● **WHAT TO PRODUCE**
Pull every "keys" line out of the data below.

● **PROVIDED DATA**
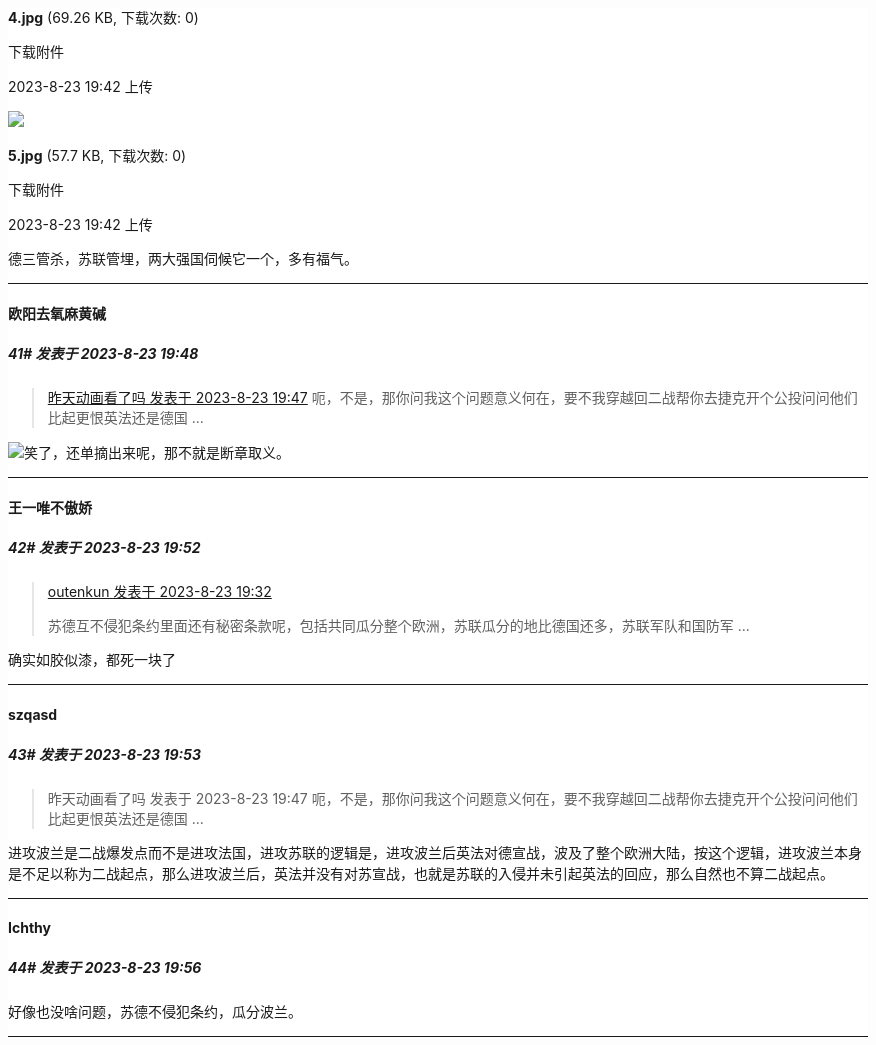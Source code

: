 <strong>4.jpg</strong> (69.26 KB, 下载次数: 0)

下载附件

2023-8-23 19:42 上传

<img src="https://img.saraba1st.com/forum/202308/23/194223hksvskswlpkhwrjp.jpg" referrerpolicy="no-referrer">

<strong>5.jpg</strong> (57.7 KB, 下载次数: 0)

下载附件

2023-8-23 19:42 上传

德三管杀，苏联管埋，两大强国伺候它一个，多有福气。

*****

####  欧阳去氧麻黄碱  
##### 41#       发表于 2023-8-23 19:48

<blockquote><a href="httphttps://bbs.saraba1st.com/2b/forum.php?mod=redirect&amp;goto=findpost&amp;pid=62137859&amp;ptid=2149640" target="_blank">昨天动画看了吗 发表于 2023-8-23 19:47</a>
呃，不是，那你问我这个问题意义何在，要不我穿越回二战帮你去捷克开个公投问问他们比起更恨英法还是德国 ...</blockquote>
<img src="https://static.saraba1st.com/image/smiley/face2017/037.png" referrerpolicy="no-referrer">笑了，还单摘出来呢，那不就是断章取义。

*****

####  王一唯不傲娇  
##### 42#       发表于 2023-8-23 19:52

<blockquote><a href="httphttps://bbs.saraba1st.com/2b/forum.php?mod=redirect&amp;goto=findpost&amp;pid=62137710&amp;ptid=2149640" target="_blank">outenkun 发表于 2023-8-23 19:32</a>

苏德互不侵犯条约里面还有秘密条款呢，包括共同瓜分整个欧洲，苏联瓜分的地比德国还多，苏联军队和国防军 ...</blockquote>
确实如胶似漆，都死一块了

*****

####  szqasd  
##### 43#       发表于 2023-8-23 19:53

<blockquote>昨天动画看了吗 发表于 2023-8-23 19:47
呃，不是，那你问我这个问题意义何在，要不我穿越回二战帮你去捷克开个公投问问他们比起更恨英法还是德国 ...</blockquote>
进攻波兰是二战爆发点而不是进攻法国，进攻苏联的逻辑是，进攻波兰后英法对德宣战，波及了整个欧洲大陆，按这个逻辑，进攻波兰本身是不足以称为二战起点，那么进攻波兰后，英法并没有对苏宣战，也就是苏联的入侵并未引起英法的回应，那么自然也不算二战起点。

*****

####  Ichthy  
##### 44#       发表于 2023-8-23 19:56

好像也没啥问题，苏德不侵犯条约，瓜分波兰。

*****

==

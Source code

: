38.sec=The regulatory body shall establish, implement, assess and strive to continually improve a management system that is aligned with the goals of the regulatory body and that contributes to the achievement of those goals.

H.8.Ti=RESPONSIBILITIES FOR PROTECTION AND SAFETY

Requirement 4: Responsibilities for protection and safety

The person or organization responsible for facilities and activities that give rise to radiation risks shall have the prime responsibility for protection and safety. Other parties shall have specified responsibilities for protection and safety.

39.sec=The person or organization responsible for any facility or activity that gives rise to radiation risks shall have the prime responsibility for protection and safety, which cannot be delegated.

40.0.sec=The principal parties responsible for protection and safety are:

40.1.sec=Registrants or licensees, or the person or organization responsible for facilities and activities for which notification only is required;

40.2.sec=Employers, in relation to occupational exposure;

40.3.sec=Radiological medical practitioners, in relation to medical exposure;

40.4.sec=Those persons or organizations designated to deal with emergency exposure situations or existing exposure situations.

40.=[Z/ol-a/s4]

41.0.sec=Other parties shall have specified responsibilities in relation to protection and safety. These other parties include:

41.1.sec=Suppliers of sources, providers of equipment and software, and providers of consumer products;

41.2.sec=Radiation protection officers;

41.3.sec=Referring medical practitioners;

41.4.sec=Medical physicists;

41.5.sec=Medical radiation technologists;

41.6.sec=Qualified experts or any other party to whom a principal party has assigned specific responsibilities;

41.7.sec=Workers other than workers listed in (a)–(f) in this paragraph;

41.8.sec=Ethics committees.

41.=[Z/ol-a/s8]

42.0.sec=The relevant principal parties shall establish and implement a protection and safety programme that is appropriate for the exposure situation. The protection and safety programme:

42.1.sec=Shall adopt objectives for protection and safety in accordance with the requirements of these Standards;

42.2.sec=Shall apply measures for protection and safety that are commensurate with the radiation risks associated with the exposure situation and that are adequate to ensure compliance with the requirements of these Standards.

---

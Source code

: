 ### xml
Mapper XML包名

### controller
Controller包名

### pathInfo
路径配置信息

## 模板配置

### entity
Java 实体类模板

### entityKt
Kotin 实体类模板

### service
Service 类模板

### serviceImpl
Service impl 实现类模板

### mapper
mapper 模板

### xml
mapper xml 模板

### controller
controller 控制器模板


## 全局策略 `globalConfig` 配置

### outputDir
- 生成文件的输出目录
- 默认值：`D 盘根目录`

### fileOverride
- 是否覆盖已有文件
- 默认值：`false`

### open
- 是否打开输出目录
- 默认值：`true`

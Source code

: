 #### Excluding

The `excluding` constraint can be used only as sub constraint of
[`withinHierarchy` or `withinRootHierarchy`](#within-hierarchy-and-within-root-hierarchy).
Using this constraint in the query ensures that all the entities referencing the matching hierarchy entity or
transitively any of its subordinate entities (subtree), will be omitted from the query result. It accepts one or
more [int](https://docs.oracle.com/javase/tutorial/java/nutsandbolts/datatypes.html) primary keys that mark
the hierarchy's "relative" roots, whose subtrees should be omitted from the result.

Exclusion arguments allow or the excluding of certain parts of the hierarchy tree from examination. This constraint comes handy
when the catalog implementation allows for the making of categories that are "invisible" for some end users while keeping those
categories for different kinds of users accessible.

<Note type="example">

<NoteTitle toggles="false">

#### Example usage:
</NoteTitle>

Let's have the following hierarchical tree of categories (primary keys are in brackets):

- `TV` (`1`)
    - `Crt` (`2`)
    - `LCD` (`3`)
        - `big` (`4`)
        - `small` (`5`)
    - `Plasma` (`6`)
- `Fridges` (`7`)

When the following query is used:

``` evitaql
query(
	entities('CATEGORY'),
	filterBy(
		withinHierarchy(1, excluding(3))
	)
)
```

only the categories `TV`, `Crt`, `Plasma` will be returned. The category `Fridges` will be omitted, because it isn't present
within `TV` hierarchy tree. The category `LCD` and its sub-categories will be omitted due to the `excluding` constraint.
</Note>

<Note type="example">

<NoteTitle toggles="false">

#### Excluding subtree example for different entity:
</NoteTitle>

● **ANSWER SECTION**
more [int](https://docs.oracle.com/javase/tutorial/java/nutsandbolts/datatypes.html) primary keys that mark
Let's have the following hierarchical tree of categories (primary keys are in brackets):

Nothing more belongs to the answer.